Top of Input

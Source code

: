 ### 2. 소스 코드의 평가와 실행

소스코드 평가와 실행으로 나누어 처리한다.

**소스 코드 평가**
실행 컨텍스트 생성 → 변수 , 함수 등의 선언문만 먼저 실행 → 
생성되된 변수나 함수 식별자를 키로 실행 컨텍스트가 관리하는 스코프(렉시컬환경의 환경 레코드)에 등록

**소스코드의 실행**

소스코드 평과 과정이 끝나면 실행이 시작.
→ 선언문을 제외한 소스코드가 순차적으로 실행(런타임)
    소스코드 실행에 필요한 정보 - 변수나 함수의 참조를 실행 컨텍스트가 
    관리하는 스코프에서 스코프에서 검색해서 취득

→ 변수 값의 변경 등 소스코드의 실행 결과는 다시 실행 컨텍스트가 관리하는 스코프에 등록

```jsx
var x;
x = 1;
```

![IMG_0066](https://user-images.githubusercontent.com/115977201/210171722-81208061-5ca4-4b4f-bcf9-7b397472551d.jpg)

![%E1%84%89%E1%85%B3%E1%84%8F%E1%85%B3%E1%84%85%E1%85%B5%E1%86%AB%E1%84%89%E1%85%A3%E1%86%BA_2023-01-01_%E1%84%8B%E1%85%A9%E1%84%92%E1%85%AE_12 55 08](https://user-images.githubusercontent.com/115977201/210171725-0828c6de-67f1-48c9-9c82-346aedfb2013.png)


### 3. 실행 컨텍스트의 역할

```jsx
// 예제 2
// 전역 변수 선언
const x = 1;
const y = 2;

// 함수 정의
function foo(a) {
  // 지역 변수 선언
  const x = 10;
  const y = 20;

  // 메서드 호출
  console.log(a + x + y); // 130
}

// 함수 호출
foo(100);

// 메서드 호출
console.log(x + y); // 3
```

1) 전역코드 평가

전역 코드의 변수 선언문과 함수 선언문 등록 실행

Bottom of Input

▶ Your task: Every entry must come back exactly as written above.

▶ Result of this exercise:
Source code

: ### 2. 소스 코드의 평가와 실행

소스코드 평가와 실행으로 나누어 처리한다.

**소스 코드 평가**
실행 컨텍스트 생성 → 변수 , 함수 등의 선언문만 먼저 실행 → 
생성되된 변수나 함수 식별자를 키로 실행 컨텍스트가 관리하는 스코프(렉시컬환경의 환경 레코드)에 등록

**소스코드의 실행**

소스코드 평과 과정이 끝나면 실행이 시작.
→ 선언문을 제외한 소스코드가 순차적으로 실행(런타임)
    소스코드 실행에 필요한 정보 - 변수나 함수의 참조를 실행 컨텍스트가 
    관리하는 스코프에서 스코프에서 검색해서 취득

→ 변수 값의 변경 등 소스코드의 실행 결과는 다시 실행 컨텍스트가 관리하는 스코프에 등록

```jsx
var x;
x = 1;
```

![IMG_0066](https://user-images.githubusercontent.com/115977201/210171722-81208061-5ca4-4b4f-bcf9-7b397472551d.jpg)

![%E1%84%89%E1%85%B3%E1%84%8F%E1%85%B3%E1%84%85%E1%85%B5%E1%86%AB%E1%84%89%E1%85%A3%E1%86%BA_2023-01-01_%E1%84%8B%E1%85%A9%E1%84%92%E1%85%AE_12 55 08](https://user-images.githubusercontent.com/115977201/210171725-0828c6de-67f1-48c9-9c82-346aedfb2013.png)


### 3. 실행 컨텍스트의 역할

```jsx
// 예제 2
// 전역 변수 선언
const x = 1;
const y = 2;

// 함수 정의
function foo(a) {
  // 지역 변수 선언
  const x = 10;
  const y = 20;

  // 메서드 호출
  console.log(a + x + y); // 130
}

// 함수 호출
foo(100);

// 메서드 호출
console.log(x + y); // 3
```

1) 전역코드 평가

전역 코드의 변수 선언문과 함수 선언문 등록 실행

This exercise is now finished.